More often than not, it's a feeling I am running away from. A feeling that has disguised itself as a place or a person (this may be the other way around for you). A feeling that comes from a place of not seeing myself as enough; nothing I do counts until I've done everything, and unfortunately friends, that is for the most part impossible.
We must pick and choose, learning to say yes to opportunities that lift us up and no go ones that drag us down, that tie those knots in our stomachs and instill that self doubt in our minds.
There is something to having a number of projects to work on. You know, an excitement around the opportunities that they hold, but there does come a time when the build up of to do's takes over and the space that is normally left for my mind to explore is boxed up, rendering me helpless and glued to the next moment rather than the one I'm in.
Here is where the balance and reality of it comes in: everything and everyone is always changing and we're having to change with it, doing our best to stay standing when the ground beneath us shifts. But this is also where we learn most about who we are and what we love, moments that bring the biggest smile to our face and the ones we know will be hard, people we can be ourselves around, and without question, how we can learn to love ourselves for who we are and what we both have and haven't done.
You, your happiness, and what you can do to make that a priority rather than an secondary option should be one of the first things you think of when you wake, because the world and the people in it are much better off when you're loving yourself, or at least taking the necessary steps to do so.
As I wrap up this post with tired legs from the San Francisco hills, windswept and disheveled attire from a sunset dinner overlooking the pacific ocean, and tired eyes from doing my best to take in all the bustle and excitement of this city, my thoughts linger on how different my routine is when I'm at home versus on the road, and how much I miss my dog, Kona and boyfriend, Adam when I can't just pop into the next room to see them; It doesn't take long for me to mull over the simple joys that my home brings when I'm hundreds of miles from those routines that I grow so accustomed too. Oh how lucky that I am that I have this place called home that my mind gets to wander too when I'm someplace new and exciting.

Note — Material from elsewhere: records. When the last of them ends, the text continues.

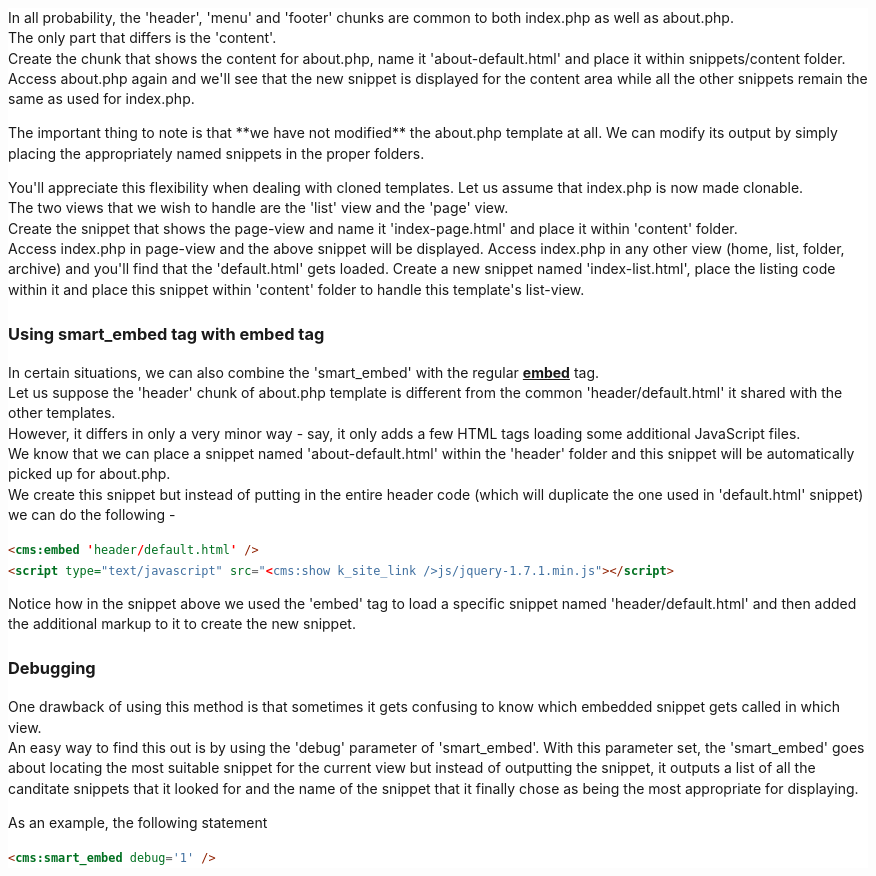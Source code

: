 In all probability, the 'header', 'menu' and 'footer' chunks are common to both index.php as well as about.php.<br/>
The only part that differs is the 'content'.<br/>
Create the chunk that shows the content for about.php, name it 'about-default.html' and place it within snippets/content folder.<br/>
Access about.php again and we'll see that the new snippet is displayed for the content area while all the other snippets remain the same as used for index.php.

<p class="notice">The important thing to note is that **we have not modified** the about.php template at all. We can modify its output by simply placing the appropriately named snippets in the proper folders.</p>

You'll appreciate this flexibility when dealing with cloned templates. Let us assume that index.php is now made clonable.<br/>
The two views that we wish to handle are the 'list' view and the 'page' view.<br/>
Create the snippet that shows the page-view and name it 'index-page.html' and place it within 'content' folder.<br/>
Access index.php in page-view and the above snippet will be displayed. Access index.php in any other view (home, list, folder, archive) and you'll find that the 'default.html' gets loaded. Create a new snippet named 'index-list.html', place the listing code within it and place this snippet within 'content' folder to handle this template's list-view.

### Using smart_embed tag with embed tag

In certain situations, we can also combine the 'smart\_embed' with the regular [**embed**](../../tags-reference/embed.html) tag.<br/>
Let us suppose the 'header' chunk of about.php template is different from the common 'header/default.html' it shared with the other templates.<br/>
However, it differs in only a very minor way - say, it only adds a few HTML tags loading some additional JavaScript files.<br/>
We know that we can place a snippet named 'about-default.html' within the 'header' folder and this snippet will be automatically picked up for about.php.<br/>
We create this snippet but instead of putting in the entire header code (which will duplicate the one used in 'default.html' snippet) we can do the following -

```html
<cms:embed 'header/default.html' />
<script type="text/javascript" src="<cms:show k_site_link />js/jquery-1.7.1.min.js"></script>
```

Notice how in the snippet above we used the 'embed' tag to load a specific snippet named 'header/default.html' and then added the additional markup to it to create the new snippet.

### Debugging

One drawback of using this method is that sometimes it gets confusing to know which embedded snippet gets called in which view.<br/>
An easy way to find this out is by using the 'debug' parameter of 'smart\_embed'. With this parameter set, the 'smart\_embed' goes about locating the most suitable snippet for the current view but instead of outputting the snippet, it outputs a list of all the canditate snippets that it looked for and the name of the snippet that it finally chose as being the most appropriate for displaying.

As an example, the following statement

```html
<cms:smart_embed debug='1' />
```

And this, this is when my mind is most quiet.
This is when I can allow the stillness to slip in, almost unknowingly, comforting the angst and the uncertainty that I feel when taking on new places, treatments, ideas, and projects. I want to continue to live a full and vibrant life, filled with creative projects strewn from one end of the room to the next, but without these adventures to help reaffirm and balance out my love for both worlds, I won't know how to fully and comfortably live in my own skin.
Living for the adventure of it and being ok with moving from one moment to the next while not knowing what thoughts are going to make their presence known. I'll just keep doing my best while eating watermelon with a spoon from the back of my jeep, feeling lucky that I am given the opportunity to take adventures that challenge me to feel it all, nothing, and everything in-between.
I have one more day in this beautiful city and then it's north, along the coast and through to one of my favorite places of all time, the little town of Mendocino, California before I make my way back home.
We'll talk soon, but in the meantime, know that all that you are right now is enough.